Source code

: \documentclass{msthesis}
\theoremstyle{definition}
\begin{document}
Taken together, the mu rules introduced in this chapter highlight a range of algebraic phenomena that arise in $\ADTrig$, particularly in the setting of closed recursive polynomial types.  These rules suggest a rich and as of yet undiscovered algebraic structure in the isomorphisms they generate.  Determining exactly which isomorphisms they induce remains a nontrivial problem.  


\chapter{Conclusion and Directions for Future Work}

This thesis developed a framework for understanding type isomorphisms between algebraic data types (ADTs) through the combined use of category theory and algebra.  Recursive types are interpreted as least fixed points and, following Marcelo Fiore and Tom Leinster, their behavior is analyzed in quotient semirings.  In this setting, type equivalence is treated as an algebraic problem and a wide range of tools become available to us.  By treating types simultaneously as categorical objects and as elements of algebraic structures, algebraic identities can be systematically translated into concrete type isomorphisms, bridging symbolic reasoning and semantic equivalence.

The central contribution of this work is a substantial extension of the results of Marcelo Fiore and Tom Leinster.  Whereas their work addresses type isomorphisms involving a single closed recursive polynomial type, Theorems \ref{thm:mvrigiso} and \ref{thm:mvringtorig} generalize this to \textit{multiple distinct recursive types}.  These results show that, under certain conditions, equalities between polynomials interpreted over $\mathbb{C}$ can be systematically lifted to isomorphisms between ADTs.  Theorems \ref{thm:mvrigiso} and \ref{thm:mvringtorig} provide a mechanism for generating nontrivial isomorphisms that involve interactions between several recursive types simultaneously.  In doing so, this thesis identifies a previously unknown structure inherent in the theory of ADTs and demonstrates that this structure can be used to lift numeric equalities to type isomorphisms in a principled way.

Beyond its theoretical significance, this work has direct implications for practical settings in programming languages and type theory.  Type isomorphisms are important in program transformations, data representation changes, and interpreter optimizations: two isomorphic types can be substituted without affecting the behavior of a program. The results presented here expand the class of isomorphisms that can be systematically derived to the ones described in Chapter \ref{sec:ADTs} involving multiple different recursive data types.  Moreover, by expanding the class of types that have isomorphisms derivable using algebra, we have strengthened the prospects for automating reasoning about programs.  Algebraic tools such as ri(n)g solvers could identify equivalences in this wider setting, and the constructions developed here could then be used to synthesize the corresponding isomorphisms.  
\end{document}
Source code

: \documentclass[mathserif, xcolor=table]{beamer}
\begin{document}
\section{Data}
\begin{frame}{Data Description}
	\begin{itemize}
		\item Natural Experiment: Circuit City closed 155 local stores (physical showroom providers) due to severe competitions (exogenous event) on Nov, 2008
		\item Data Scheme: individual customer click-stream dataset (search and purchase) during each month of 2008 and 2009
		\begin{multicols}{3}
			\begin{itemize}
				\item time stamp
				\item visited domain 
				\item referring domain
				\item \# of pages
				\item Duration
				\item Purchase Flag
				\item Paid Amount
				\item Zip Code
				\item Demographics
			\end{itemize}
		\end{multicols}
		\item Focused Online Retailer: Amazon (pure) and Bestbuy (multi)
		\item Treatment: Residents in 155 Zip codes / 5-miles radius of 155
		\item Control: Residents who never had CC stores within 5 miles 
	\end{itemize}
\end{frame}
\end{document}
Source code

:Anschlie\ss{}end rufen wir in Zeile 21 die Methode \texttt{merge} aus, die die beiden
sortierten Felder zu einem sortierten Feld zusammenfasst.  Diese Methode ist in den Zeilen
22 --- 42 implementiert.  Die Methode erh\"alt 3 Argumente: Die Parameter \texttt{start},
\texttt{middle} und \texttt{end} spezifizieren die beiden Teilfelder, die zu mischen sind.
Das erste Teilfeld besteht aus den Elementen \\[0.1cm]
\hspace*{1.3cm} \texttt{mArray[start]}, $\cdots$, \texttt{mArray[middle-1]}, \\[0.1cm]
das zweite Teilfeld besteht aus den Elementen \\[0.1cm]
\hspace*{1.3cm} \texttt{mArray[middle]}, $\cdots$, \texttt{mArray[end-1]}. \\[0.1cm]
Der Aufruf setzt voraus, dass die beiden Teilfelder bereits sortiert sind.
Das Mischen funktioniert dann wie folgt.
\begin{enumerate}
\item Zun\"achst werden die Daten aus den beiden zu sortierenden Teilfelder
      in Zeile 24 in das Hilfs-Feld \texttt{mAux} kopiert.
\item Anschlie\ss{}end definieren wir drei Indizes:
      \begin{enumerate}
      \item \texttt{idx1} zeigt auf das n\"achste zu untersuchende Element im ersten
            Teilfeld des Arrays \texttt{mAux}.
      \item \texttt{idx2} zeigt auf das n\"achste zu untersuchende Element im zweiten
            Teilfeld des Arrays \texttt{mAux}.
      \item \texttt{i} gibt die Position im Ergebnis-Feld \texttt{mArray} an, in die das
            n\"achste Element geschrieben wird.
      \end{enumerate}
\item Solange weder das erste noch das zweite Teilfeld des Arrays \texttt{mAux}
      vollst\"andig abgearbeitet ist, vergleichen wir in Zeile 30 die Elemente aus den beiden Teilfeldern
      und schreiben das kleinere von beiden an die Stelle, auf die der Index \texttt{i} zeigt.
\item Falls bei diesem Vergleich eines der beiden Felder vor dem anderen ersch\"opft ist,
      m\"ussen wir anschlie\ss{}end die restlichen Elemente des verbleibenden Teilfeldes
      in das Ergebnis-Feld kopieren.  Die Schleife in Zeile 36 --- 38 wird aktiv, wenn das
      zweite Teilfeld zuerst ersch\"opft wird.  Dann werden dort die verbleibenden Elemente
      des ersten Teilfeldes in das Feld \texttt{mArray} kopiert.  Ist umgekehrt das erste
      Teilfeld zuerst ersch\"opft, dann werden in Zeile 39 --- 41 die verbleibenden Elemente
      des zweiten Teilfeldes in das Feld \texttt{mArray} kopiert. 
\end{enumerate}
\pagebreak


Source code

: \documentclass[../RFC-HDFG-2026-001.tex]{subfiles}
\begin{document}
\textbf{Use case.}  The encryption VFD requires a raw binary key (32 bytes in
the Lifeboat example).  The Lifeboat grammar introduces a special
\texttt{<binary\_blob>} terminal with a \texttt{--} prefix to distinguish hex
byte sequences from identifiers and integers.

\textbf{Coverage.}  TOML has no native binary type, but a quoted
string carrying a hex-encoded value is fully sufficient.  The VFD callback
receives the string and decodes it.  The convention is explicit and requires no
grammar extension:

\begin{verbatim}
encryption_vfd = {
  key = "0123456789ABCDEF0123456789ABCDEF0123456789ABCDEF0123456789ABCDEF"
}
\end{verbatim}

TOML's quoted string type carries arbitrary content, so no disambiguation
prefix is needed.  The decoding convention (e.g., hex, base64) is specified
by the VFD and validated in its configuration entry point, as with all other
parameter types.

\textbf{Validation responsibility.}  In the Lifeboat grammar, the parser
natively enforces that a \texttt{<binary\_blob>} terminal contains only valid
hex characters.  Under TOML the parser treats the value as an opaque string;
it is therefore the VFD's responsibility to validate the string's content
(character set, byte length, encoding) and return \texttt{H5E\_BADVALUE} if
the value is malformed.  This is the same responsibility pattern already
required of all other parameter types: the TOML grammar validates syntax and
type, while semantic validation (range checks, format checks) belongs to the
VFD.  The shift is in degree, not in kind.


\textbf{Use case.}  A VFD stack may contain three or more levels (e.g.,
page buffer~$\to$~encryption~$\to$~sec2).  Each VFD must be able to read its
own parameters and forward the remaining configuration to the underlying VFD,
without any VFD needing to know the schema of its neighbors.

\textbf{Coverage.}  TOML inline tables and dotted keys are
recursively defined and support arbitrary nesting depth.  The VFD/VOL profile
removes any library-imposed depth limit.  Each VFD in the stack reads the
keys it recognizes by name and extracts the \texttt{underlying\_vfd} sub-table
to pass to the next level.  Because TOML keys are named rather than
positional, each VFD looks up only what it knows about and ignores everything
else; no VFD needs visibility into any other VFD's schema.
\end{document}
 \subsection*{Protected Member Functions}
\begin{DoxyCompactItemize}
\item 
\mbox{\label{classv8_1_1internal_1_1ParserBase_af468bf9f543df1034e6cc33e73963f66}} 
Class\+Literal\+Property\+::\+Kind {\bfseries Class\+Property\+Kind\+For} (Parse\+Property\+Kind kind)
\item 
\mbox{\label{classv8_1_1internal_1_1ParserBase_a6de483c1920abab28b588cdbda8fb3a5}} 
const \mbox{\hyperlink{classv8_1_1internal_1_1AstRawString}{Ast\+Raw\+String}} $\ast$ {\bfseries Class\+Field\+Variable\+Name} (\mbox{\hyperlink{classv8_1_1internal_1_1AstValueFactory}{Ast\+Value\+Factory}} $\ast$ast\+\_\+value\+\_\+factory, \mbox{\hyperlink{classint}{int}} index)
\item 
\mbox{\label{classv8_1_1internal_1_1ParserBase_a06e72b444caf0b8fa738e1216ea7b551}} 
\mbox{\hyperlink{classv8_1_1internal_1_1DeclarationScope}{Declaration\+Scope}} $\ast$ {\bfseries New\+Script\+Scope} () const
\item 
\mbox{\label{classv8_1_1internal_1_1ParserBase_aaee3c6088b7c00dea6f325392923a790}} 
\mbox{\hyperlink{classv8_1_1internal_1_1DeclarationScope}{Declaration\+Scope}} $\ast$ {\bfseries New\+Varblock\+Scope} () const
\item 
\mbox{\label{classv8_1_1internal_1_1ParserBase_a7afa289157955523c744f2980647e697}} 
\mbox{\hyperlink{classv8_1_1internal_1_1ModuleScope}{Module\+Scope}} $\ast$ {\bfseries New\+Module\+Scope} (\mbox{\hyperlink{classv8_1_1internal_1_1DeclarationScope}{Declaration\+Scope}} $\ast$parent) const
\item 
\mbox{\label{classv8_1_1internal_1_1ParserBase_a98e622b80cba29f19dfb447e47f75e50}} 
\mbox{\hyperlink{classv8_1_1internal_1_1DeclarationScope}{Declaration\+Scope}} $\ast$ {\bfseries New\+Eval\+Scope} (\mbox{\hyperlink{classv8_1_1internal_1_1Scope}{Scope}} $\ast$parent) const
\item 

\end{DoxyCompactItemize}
——————
Where does the string "responsibility" appear in the records above? Return every line that holds it.

\textbf{Validation responsibility.}  In the Lifeboat grammar, the parser
it is therefore the VFD's responsibility to validate the string's content
the value is malformed.  This is the same responsibility pattern already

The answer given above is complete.